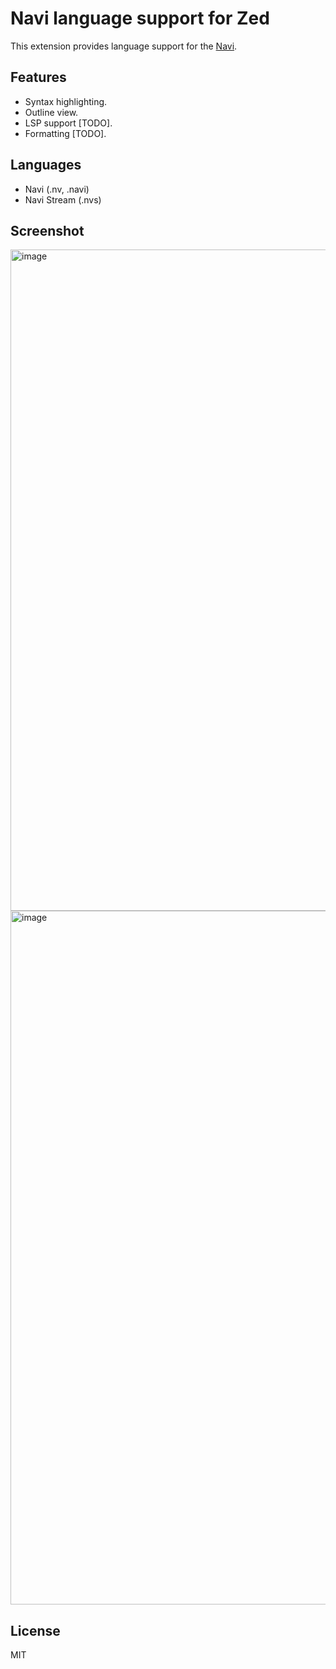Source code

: # Navi language support for Zed

This extension provides language support for the [Navi](https://navi-lang.org).

## Features

- Syntax highlighting.
- Outline view.
- LSP support [TODO].
- Formatting [TODO].

## Languages

- Navi (.nv, .navi)
- Navi Stream (.nvs)

## Screenshot

<img width="1058" alt="image" src="https://github.com/navi-language/zed-navi/assets/5518/cb98c2bf-f6f7-4f98-94c4-014c1fd164b2">

<img width="1110" alt="image" src="https://github.com/navi-language/zed-navi/assets/5518/5fda451e-e930-4da2-b4d7-ee8bd873d9ad">

## License

MIT
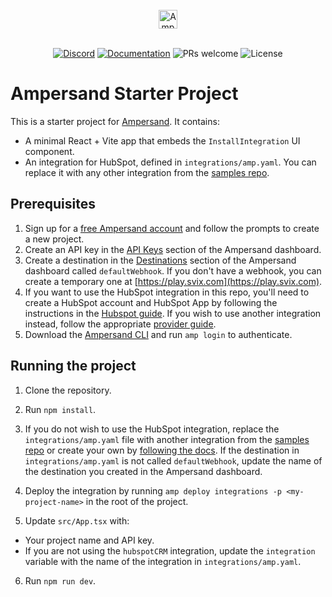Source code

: <br/>
<div align="center">
    <a href="https://www.withampersand.com/?utm_source=github&utm_medium=readme&utm_campaign=mcp-docs-server&utm_content=logo">
    <img src="https://res.cloudinary.com/dycvts6vp/image/upload/v1723671980/ampersand-logo-black.svg" height="30" align="center" alt="Ampersand logo" >
    </a>
<br/>
<br/>

<div align="center">

 [![Discord](https://img.shields.io/badge/Join%20The%20Community-black?logo=discord)](https://discord.gg/BWP4BpKHvf) [![Documentation](https://img.shields.io/badge/Read%20our%20Documentation-black?logo=book)](https://docs.withampersand.com) ![PRs welcome](https://img.shields.io/badge/PRs-welcome-brightgreen.svg) <img src="https://img.shields.io/static/v1?label=license&message=MIT&color=white" alt="License">
</div>

</div>

# Ampersand Starter Project

This is a starter project for [Ampersand](https://www.withampersand.com). It contains:
- A minimal React + Vite app that embeds the `InstallIntegration` UI component.
- An integration for HubSpot, defined in `integrations/amp.yaml`. You can replace it with any other integration from the [samples repo](https://github.com/amp-labs/samples).

## Prerequisites

1. Sign up for a [free Ampersand account](https://dashboard.withampersand.com/sign-up) and follow the prompts to create a new project.
2. Create an API key in the [API Keys](https://dashboard.withampersand.com/projects/_/api-keys) section of the Ampersand dashboard.
3. Create a destination in the [Destinations](https://dashboard.withampersand.com/projects/_/destinations) section of the Ampersand dashboard called `defaultWebhook`. If you don't have a webhook, you can create a temporary one at [https://play.svix.com](https://play.svix.com).
4. If you want to use the HubSpot integration in this repo, you'll need to create a HubSpot account and HubSpot App by following the instructions in the [Hubspot guide](https://docs.withampersand.com/provider-guides/hubspot). If you wish to use another integration instead, follow the appropriate [provider guide](https://docs.withampersand.com/provider-guides/overview).
5. Download the [Ampersand CLI](https://docs.withampersand.com/cli/overview) and run `amp login` to authenticate.

## Running the project

1. Clone the repository.
2. Run `npm install`.
3. If you do not wish to use the HubSpot integration, replace the `integrations/amp.yaml` file with another integration from the [samples repo](https://github.com/amp-labs/samples) or create your own by [following the docs](https://docs.withampersand.com). If the destination in `integrations/amp.yaml` is not called `defaultWebhook`, update the name of the destination you created in the Ampersand dashboard.

4. Deploy the integration by running `amp deploy integrations -p <my-project-name>` in the root of the project.
5. Update `src/App.tsx` with:
  - Your project name and API key.
  - If you are not using the `hubspotCRM` integration, update the `integration` variable with the name of the integration in `integrations/amp.yaml`.
6. Run `npm run dev`.
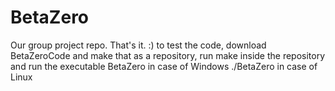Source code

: # BetaZero
Our group project repo. That's it. :)
to test the code, download BetaZeroCode and make that as a repository, run make inside the repository and run the executable
BetaZero in case of Windows
./BetaZero in case of Linux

→ WORK REQUEST: Determine the number of lines in the data that include the string "case". Only that number belongs in the answer.

→ WRITTEN REPLY: 2